Source texts of formatted documents:
Content starts

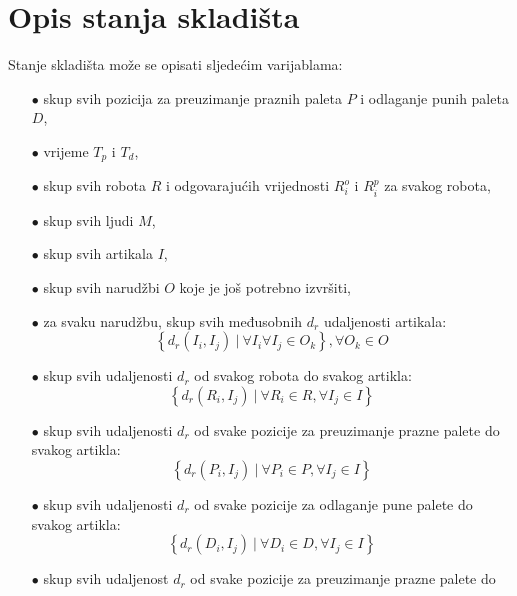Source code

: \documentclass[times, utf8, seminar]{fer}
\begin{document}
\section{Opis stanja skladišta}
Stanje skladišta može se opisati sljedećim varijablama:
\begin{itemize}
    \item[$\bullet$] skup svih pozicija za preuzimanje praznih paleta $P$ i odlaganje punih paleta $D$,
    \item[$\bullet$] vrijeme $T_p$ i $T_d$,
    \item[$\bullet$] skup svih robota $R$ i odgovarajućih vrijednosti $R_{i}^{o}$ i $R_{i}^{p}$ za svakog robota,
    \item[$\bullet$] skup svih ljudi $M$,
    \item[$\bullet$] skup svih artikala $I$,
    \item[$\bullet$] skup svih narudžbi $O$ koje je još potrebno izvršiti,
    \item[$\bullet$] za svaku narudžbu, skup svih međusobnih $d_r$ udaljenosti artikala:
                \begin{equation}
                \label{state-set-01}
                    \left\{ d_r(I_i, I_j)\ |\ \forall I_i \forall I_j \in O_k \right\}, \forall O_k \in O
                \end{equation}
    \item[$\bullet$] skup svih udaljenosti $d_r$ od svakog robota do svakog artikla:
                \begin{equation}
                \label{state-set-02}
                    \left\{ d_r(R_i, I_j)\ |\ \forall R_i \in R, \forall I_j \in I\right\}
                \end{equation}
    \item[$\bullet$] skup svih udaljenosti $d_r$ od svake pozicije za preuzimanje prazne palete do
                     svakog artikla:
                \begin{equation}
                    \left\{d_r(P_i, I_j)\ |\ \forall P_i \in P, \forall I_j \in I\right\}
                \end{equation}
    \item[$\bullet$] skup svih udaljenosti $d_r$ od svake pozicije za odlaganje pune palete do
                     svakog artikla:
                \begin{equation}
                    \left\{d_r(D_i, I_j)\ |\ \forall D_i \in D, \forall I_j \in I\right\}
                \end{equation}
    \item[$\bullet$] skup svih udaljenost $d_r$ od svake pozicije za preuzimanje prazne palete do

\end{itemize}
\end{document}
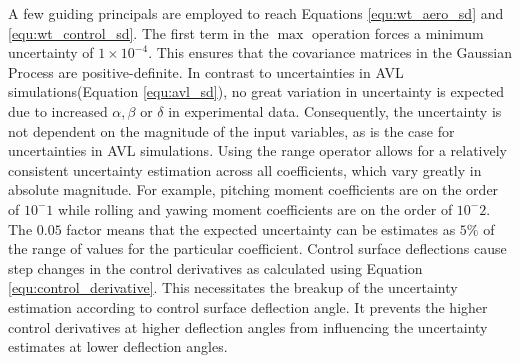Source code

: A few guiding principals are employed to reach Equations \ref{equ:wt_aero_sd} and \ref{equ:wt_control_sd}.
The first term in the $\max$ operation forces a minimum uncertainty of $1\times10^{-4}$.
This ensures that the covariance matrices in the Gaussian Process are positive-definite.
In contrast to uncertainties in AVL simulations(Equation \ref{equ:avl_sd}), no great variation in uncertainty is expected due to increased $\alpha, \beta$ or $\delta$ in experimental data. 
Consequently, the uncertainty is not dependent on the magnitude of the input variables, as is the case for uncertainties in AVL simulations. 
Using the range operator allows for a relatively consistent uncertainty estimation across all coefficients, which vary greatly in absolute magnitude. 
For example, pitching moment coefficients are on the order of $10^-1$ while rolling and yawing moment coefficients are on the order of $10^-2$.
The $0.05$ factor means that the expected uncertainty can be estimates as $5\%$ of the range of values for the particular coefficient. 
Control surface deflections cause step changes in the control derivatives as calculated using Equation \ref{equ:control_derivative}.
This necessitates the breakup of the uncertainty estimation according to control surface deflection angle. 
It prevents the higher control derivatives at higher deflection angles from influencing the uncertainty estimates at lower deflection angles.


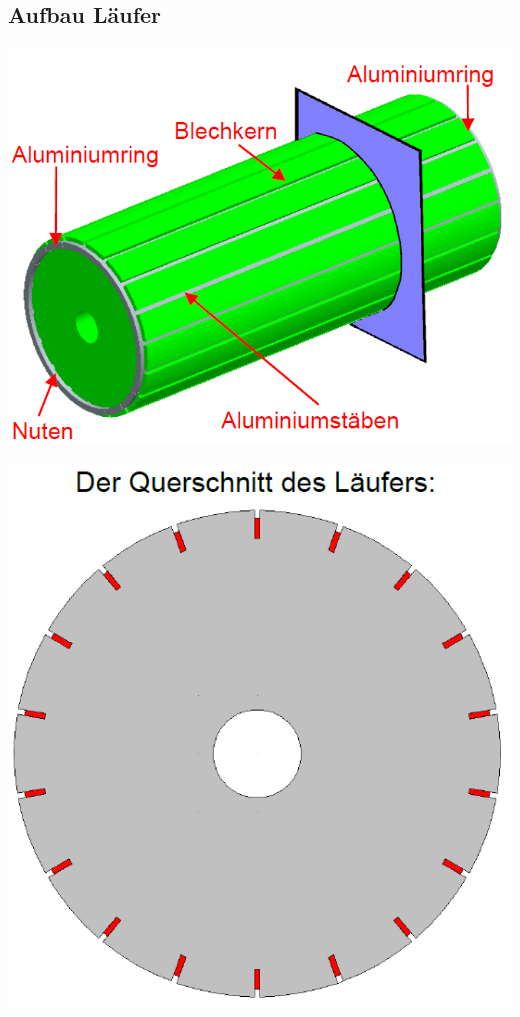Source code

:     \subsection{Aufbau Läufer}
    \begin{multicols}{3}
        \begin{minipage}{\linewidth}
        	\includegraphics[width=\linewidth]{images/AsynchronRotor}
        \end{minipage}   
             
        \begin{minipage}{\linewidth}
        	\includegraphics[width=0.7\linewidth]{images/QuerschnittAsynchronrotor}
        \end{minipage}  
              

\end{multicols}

Content ends

▶ _What to work on_
Output every entry exactly, leaving out pictures.

▶ _Answer box_
Source code

: \documentclass[times, utf8, seminar]{fer}
\begin{document}
\section{Opis stanja skladišta}
Stanje skladišta može se opisati sljedećim varijablama:
\begin{itemize}
    \item[$\bullet$] skup svih pozicija za preuzimanje praznih paleta $P$ i odlaganje punih paleta $D$,
    \item[$\bullet$] vrijeme $T_p$ i $T_d$,
    \item[$\bullet$] skup svih robota $R$ i odgovarajućih vrijednosti $R_{i}^{o}$ i $R_{i}^{p}$ za svakog robota,
    \item[$\bullet$] skup svih ljudi $M$,
    \item[$\bullet$] skup svih artikala $I$,
    \item[$\bullet$] skup svih narudžbi $O$ koje je još potrebno izvršiti,
    \item[$\bullet$] za svaku narudžbu, skup svih međusobnih $d_r$ udaljenosti artikala:
                \begin{equation}
                \label{state-set-01}
                    \left\{ d_r(I_i, I_j)\ |\ \forall I_i \forall I_j \in O_k \right\}, \forall O_k \in O
                \end{equation}
    \item[$\bullet$] skup svih udaljenosti $d_r$ od svakog robota do svakog artikla:
                \begin{equation}
                \label{state-set-02}
                    \left\{ d_r(R_i, I_j)\ |\ \forall R_i \in R, \forall I_j \in I\right\}
                \end{equation}
    \item[$\bullet$] skup svih udaljenosti $d_r$ od svake pozicije za preuzimanje prazne palete do
                     svakog artikla:
                \begin{equation}
                    \left\{d_r(P_i, I_j)\ |\ \forall P_i \in P, \forall I_j \in I\right\}
                \end{equation}
    \item[$\bullet$] skup svih udaljenosti $d_r$ od svake pozicije za odlaganje pune palete do
                     svakog artikla:
                \begin{equation}
                    \left\{d_r(D_i, I_j)\ |\ \forall D_i \in D, \forall I_j \in I\right\}
                \end{equation}
    \item[$\bullet$] skup svih udaljenost $d_r$ od svake pozicije za preuzimanje prazne palete do

\end{itemize}
\end{document}
Source code

: A few guiding principals are employed to reach Equations \ref{equ:wt_aero_sd} and \ref{equ:wt_control_sd}.
The first term in the $\max$ operation forces a minimum uncertainty of $1\times10^{-4}$.
This ensures that the covariance matrices in the Gaussian Process are positive-definite.
In contrast to uncertainties in AVL simulations(Equation \ref{equ:avl_sd}), no great variation in uncertainty is expected due to increased $\alpha, \beta$ or $\delta$ in experimental data. 
Consequently, the uncertainty is not dependent on the magnitude of the input variables, as is the case for uncertainties in AVL simulations. 
Using the range operator allows for a relatively consistent uncertainty estimation across all coefficients, which vary greatly in absolute magnitude. 
For example, pitching moment coefficients are on the order of $10^-1$ while rolling and yawing moment coefficients are on the order of $10^-2$.
The $0.05$ factor means that the expected uncertainty can be estimates as $5\%$ of the range of values for the particular coefficient. 
Control surface deflections cause step changes in the control derivatives as calculated using Equation \ref{equ:control_derivative}.
This necessitates the breakup of the uncertainty estimation according to control surface deflection angle. 
It prevents the higher control derivatives at higher deflection angles from influencing the uncertainty estimates at lower deflection angles.


Source code

:     \subsection{Aufbau Läufer}
    \begin{multicols}{3}
        \begin{minipage}{\linewidth}
        	\includegraphics[width=\linewidth]{images/AsynchronRotor}
        \end{minipage}   
             
        \begin{minipage}{\linewidth}
        	\includegraphics[width=0.7\linewidth]{images/QuerschnittAsynchronrotor}
        \end{minipage}  
              

\end{multicols}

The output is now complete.